Around 7 miles, a race official came by on his bike to check on my progress. Actually I had started thinking about slowing down a bit because it appeared that I was running a 12-minute mile and I was concerned that I might be going too fast. But I put a happy smile on my face in case he decided to send that disaster recovery lady after me. He informed me that because the majority of runners had already finished the race, he would have to pull the marshals/mile markers/water stations and wanted to give me the option of stopping or taking a short cut that he could show me.
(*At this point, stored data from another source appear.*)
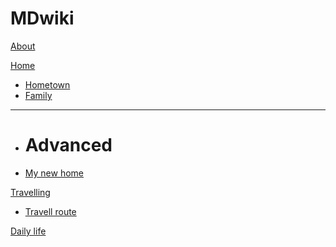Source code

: # MDwiki

[About](index.md)

[Home]()

  * [Hometown](english/english-formula.md)
  * [Family](english/Phonetic-Phonics.md)
- - - -
  * # Advanced
  * [My new home](english/stress.md)

[Travelling]()

  * [Travell route](math/levy_processes.md)

[Daily life](coding/PythonNote.md)


<script src="https://polyfill.io/v3/polyfill.min.js?features=es6"></script>
<script id="MathJax-script" async src="https://cdn.jsdelivr.net/npm/mathjax@3/es5/tex-mml-chtml.js"></script>
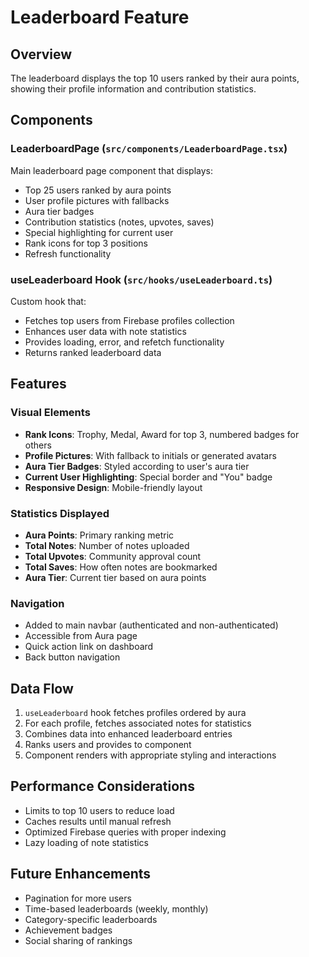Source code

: # Leaderboard Feature

## Overview
The leaderboard displays the top 10 users ranked by their aura points, showing their profile information and contribution statistics.

## Components

### LeaderboardPage (`src/components/LeaderboardPage.tsx`)
Main leaderboard page component that displays:
- Top 25 users ranked by aura points
- User profile pictures with fallbacks
- Aura tier badges
- Contribution statistics (notes, upvotes, saves)
- Special highlighting for current user
- Rank icons for top 3 positions
- Refresh functionality

### useLeaderboard Hook (`src/hooks/useLeaderboard.ts`)
Custom hook that:
- Fetches top users from Firebase profiles collection
- Enhances user data with note statistics
- Provides loading, error, and refetch functionality
- Returns ranked leaderboard data

## Features

### Visual Elements
- **Rank Icons**: Trophy, Medal, Award for top 3, numbered badges for others
- **Profile Pictures**: With fallback to initials or generated avatars
- **Aura Tier Badges**: Styled according to user's aura tier
- **Current User Highlighting**: Special border and "You" badge
- **Responsive Design**: Mobile-friendly layout

### Statistics Displayed
- **Aura Points**: Primary ranking metric
- **Total Notes**: Number of notes uploaded
- **Total Upvotes**: Community approval count
- **Total Saves**: How often notes are bookmarked
- **Aura Tier**: Current tier based on aura points

### Navigation
- Added to main navbar (authenticated and non-authenticated)
- Accessible from Aura page
- Quick action link on dashboard
- Back button navigation

## Data Flow
1. `useLeaderboard` hook fetches profiles ordered by aura
2. For each profile, fetches associated notes for statistics
3. Combines data into enhanced leaderboard entries
4. Ranks users and provides to component
5. Component renders with appropriate styling and interactions

## Performance Considerations
- Limits to top 10 users to reduce load
- Caches results until manual refresh
- Optimized Firebase queries with proper indexing
- Lazy loading of note statistics

## Future Enhancements
- Pagination for more users
- Time-based leaderboards (weekly, monthly)
- Category-specific leaderboards
- Achievement badges
- Social sharing of rankings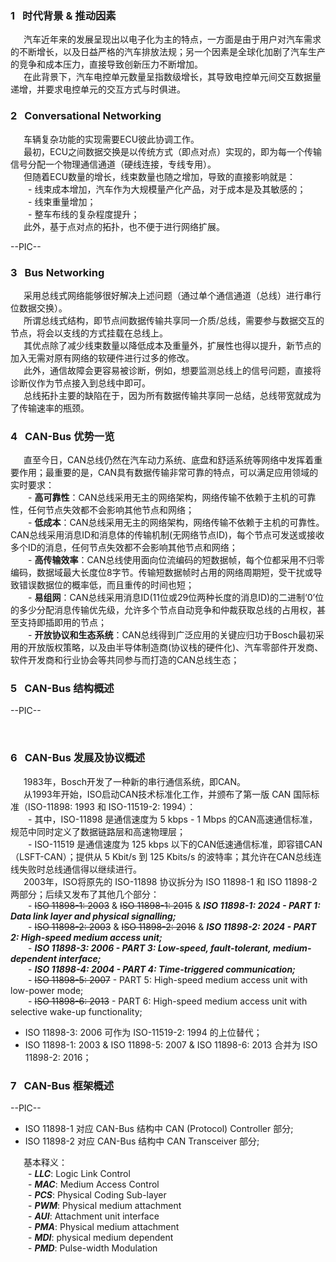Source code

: ### 1 &#8194;时代背景 & 推动因素

&#8194;&#8195;汽车近年来的发展呈现出以电子化为主的特点，一方面是由于用户对汽车需求的不断增长，以及日益严格的汽车排放法规；另一个因素是全球化加剧了汽车生产的竞争和成本压力，直接导致创新压力不断增加。  
&#8194;&#8195;在此背景下，汽车电控单元数量呈指数级增长，其导致电控单元间交互数据量递增，并要求电控单元的交互方式与时俱进。

### 2 &#8194;Conversational Networking

&#8194;&#8195;车辆复杂功能的实现需要ECU彼此协调工作。  
&#8194;&#8195;最初，ECU之间数据交换是以传统方式（即点对点）实现的，即为每一个传输信号分配一个物理通信通道（硬线连接，专线专用）。  
&#8194;&#8195;但随着ECU数量的增长，线束数量也随之增加，导致的直接影响就是：  
&#8194;&#8194;&#8195;- 线束成本增加，汽车作为大规模量产化产品，对于成本是及其敏感的；  
&#8194;&#8194;&#8195;- 线束重量增加；  
&#8194;&#8194;&#8195;- 整车布线的复杂程度提升；  
&#8194;&#8195;此外，基于点对点的拓扑，也不便于进行网络扩展。

--PIC--

### 3 &#8194;Bus Networking

&#8194;&#8195;采用总线式网络能够很好解决上述问题（通过单个通信通道（总线）进行串行位数据交换）。  
&#8194;&#8195;所谓总线式结构，即节点间数据传输共享同一介质/总线，需要参与数据交互的节点，将会以支线的方式挂载在总线上。  
&#8194;&#8195;其优点除了减少线束数量以降低成本及重量外，扩展性也得以提升，新节点的加入无需对原有网络的软硬件进行过多的修改。  
&#8194;&#8195;此外，通信故障会更容易被诊断，例如，想要监测总线上的信号问题，直接将诊断仪作为节点接入到总线中即可。  
&#8194;&#8195;总线拓扑主要的缺陷在于，因为所有数据传输共享同一总结，总线带宽就成为了传输速率的瓶颈。

### 4 &#8194;CAN-Bus 优势一览

&#8194;&#8195;直至今日，CAN总线仍然在汽车动力系统、底盘和舒适系统等网络中发挥着重要作用；最重要的是，CAN具有数据传输非常可靠的特点，可以满足应用领域的实时要求：  
&#8194;&#8194;&#8195;- **高可靠性**：CAN总线采用无主的网络架构，网络传输不依赖于主机的可靠性，任何节点失效都不会影响其他节点和网络；  
&#8194;&#8194;&#8195;- **低成本**：CAN总线采用无主的网络架构，网络传输不依赖于主机的可靠性。CAN总线采用消息ID和消息体的传输机制(无网络节点ID)，每个节点可发送或接收多个ID的消息，任何节点失效都不会影响其他节点和网络；  
&#8194;&#8194;&#8195;- **高传输效率**：CAN总线使用面向位流编码的短数据帧，每个位都采用不归零编码，数据域最大长度位8字节。传输短数据帧时占用的网络周期短，受干扰或导致错误数据位的概率低，而且重传的时间也短；  
&#8194;&#8194;&#8195;- **易组网**：CAN总线采用消息ID(11位或29位两种长度的消息ID)的二进制‘0’位的多少分配消息传输优先级，允许多个节点自动竞争和仲裁获取总线的占用权，甚至支持即插即用的节点；  
&#8194;&#8194;&#8195;- **开放协议和生态系统**：CAN总线得到广泛应用的关键应归功于Bosch最初采用的开放版权策略，以及由半导体制造商(协议栈的硬件化)、汽车零部件开发商、软件开发商和行业协会等共同参与而打造的CAN总线生态；

### 5 &#8194;CAN-Bus 结构概述

--PIC--

&#8194;&#8195;

### 6 &#8194;CAN-Bus 发展及协议概述

&#8194;&#8195;1983年，Bosch开发了一种新的串行通信系统，即CAN。  
&#8194;&#8195;从1993年开始，ISO启动CAN技术标准化工作，并颁布了第一版 CAN 国际标准（ISO-11898: 1993 和 ISO-11519-2: 1994）：  
&#8194;&#8194;&#8195;- 其中，ISO-11898 是通信速度为 5 kbps - 1 Mbps 的CAN高速通信标准，规范中同时定义了数据链路层和高速物理层；  
&#8194;&#8194;&#8195;- ISO-11519 是通信速度为 125 kbps 以下的CAN低速通信标准，即容错CAN（LSFT-CAN）；提供从 5 Kbit/s 到 125 Kbits/s 的波特率；其允许在CAN总线连线失败时总线通信得以继续进行。  
&#8194;&#8195;2003年，ISO将原先的 ISO-11898 协议拆分为 ISO 11898-1 和 ISO 11898-2 两部分；后续又发布了其他几个部分：  
&#8194;&#8194;&#8195;- ~~ISO 11898-1: 2003~~ & ~~ISO 11898-1: 2015~~ & ***ISO 11898-1: 2024 - PART 1: Data link layer and physical signalling;***   
&#8194;&#8194;&#8195;- ~~ISO 11898-2: 2003~~ & ~~ISO 11898-2: 2016~~ & ***ISO 11898-2: 2024 - PART 2: High-speed medium access unit;***  
&#8194;&#8194;&#8195;- ***ISO 11898-3: 2006 - PART 3: Low-speed, fault-tolerant, medium-dependent interface;***  
&#8194;&#8194;&#8195;- ***ISO 11898-4: 2004 - PART 4: Time-triggered communication;***  
&#8194;&#8194;&#8195;- ~~ISO 11898-5: 2007~~ - PART 5: High-speed medium access unit with low-power mode;  
&#8194;&#8194;&#8195;- ~~ISO 11898-6: 2013~~ - PART 6: High-speed medium access unit with selective wake-up functionality;  
* ISO 11898-3: 2006 可作为 ISO-11519-2: 1994 的上位替代；  
* ISO 11898-1: 2003 & ISO 11898-5: 2007 & ISO 11898-6: 2013 合并为 ISO 11898-2: 2016；

### 7 &#8194;CAN-Bus 框架概述

--PIC--

* ISO 11898-1 对应 CAN-Bus 结构中 CAN (Protocol) Controller 部分;
* ISO 11898-2 对应 CAN-Bus 结构中 CAN Transceiver 部分;

&#8194;&#8195;基本释义：  
&#8194;&#8194;&#8195;- ***LLC***: Logic Link Control  
&#8194;&#8194;&#8195;- ***MAC***: Medium Access Control   
&#8194;&#8194;&#8195;- ***PCS***: Physical Coding Sub-layer   
&#8194;&#8194;&#8195;- ***PWM***: Physical medium attachment  
&#8194;&#8194;&#8195;- ***AUI***: Attachment unit interface  
&#8194;&#8194;&#8195;- ***PMA***: Physical medium attachment  
&#8194;&#8194;&#8195;- ***MDI***: physical medium dependent  
&#8194;&#8194;&#8195;- ***PMD***: Pulse-width Modulation  




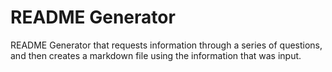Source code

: # README Generator
README Generator that requests information through a series of questions, and then creates a markdown file using the information that was input. 
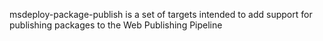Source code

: msdeploy-package-publish is a set of targets intended to add support for publishing packages to the Web Publishing Pipeline
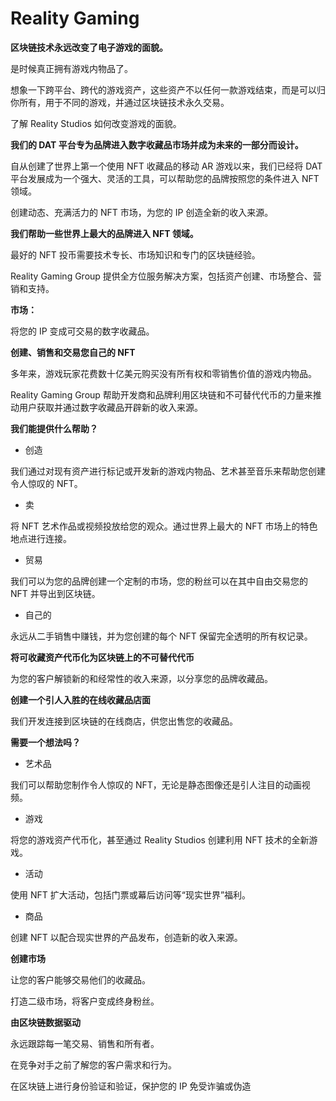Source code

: # Reality Gaming


**区块链技术永远改变了电子游戏的面貌。**

是时候真正拥有游戏内物品了。

想象一下跨平台、跨代的游戏资产，这些资产不以任何一款游戏结束，而是可以归你所有，用于不同的游戏，并通过区块链技术永久交易。

了解 Reality Studios 如何改变游戏的面貌。

**我们的 DAT 平台专为品牌进入数字收藏品市场并成为未来的一部分而设计。**

自从创建了世界上第一个使用 NFT 收藏品的移动 AR 游戏以来，我们已经将 DAT 平台发展成为一个强大、灵活的工具，可以帮助您的品牌按照您的条件进入 NFT 领域。

创建动态、充满活力的 NFT 市场，为您的 IP 创造全新的收入来源。

**我们帮助一些世界上最大的品牌进入 NFT 领域。** 

最好的 NFT 投币需要技术专长、市场知识和专门的区块链经验。

Reality Gaming Group 提供全方位服务解决方案，包括资产创建、市场整合、营销和支持。

**市场：**

将您的 IP 变成可交易的数字收藏品。

**创建、销售和交易您自己的 NFT**

多年来，游戏玩家花费数十亿美元购买没有所有权和零销售价值的游戏内物品。

Reality Gaming Group 帮助开发商和品牌利用区块链和不可替代代币的力量来推动用户获取并通过数字收藏品开辟新的收入来源。

**我们能提供什么帮助？**

- 创造

我们通过对现有资产进行标记或开发新的游戏内物品、艺术甚至音乐来帮助您创建令人惊叹的 NFT。

- 卖

将 NFT 艺术作品或视频投放给您的观众。通过世界上最大的 NFT 市场上的特色地点进行连接。

- 贸易

我们可以为您的品牌创建一个定制的市场，您的粉丝可以在其中自由交易您的 NFT 并导出到区块链。

- 自己的

永远从二手销售中赚钱，并为您创建的每个 NFT 保留完全透明的所有权记录。

**将可收藏资产代币化为区块链上的不可替代代币**

为您的客户解锁新的和经常性的收入来源，以分享您的品牌收藏品。

**创建一个引人入胜的在线收藏品店面**

我们开发连接到区块链的在线商店，供您出售您的收藏品。

**需要一个想法吗？**

- 艺术品

我们可以帮助您制作令人惊叹的 NFT，无论是静态图像还是引人注目的动画视频。

- 游戏

将您的游戏资产代币化，甚至通过 Reality Studios 创建利用 NFT 技术的全新游戏。

- 活动

使用 NFT 扩大活动，包括门票或幕后访问等“现实世界”福利。

- 商品

创建 NFT 以配合现实世界的产品发布，创造新的收入来源。

**创建市场**

让您的客户能够交易他们的收藏品。

打造二级市场，将客户变成终身粉丝。

**由区块链数据驱动**

永远跟踪每一笔交易、销售和所有者。

在竞争对手之前了解您的客户需求和行为。

在区块链上进行身份验证和验证，保护您的 IP 免受诈骗或伪造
While wild thoughts of pushing him off his fancy bike were running through my head, I assured him that I would finish within the 3-hour limit without the short cut, water, or marshals. I also said I had a map of the course in my pocket -knowing full well I'm navigationally challenged.
Right after 8 miles there were so many turns I realized that I was going the wrong way according to my sweat-soaked map. I backtracked and asked a woman gardening in her front yard which way the runners had gone. Amazingly enough she wasn't sure. Over 800 runners had gone right by her and she didn't know which direction they went? I shuddered at the fate of the flowers in her hand. A little further down the street I saw a man loading the race's Porta-Toilet onto a truck but he only spoke Spanish and all I knew how to say was 'mi casa es su casa'. Probably not appropriate for this situation.
Shortly after, a policeman on motorcycle went by me and I knew that he was probably sent out to see if the fat lady was singing yet. He informed me that I was at the 10-mile mark and that if I wanted to he would guide me the rest of the way. Wanted to? The hell with my feminist beliefs - here was my knight on shiny steed! "Show me the way, honey!" He rode a little ahead of me and stopped traffic at every intersection so that I could run through without becoming road kill. I was feeling good enough to remove the AAA HELP sticker off my forehead.
When we arrived near the finish line I noticed that all the buses had left, the people were gone, parking lots were empty, bleachers were deserted, trophies, water and fruit had already been passed out and tables had been dismantled. When the policeman saw that no one was there at the stadium, he very graciously stood up, turned on his blue light, and started clapping for me. I was genuinely touched but mostly wondering if he had some kind of urine container in his bike's storage unit that I could use.
I crossed the finish line, handed my stub to the one race official who was still there and got my printout of results. My official time was 2:55:12. My finish place was 759th - I came in last, but I had finished without any shortcuts. I returned to the only automobile in the parking lot, celebrated my victory with a banana I had left in my car, and drove home.
I'm going to run another 1/2 marathon next month because the T-shirts really ARE better, and I might even get to have water at this race!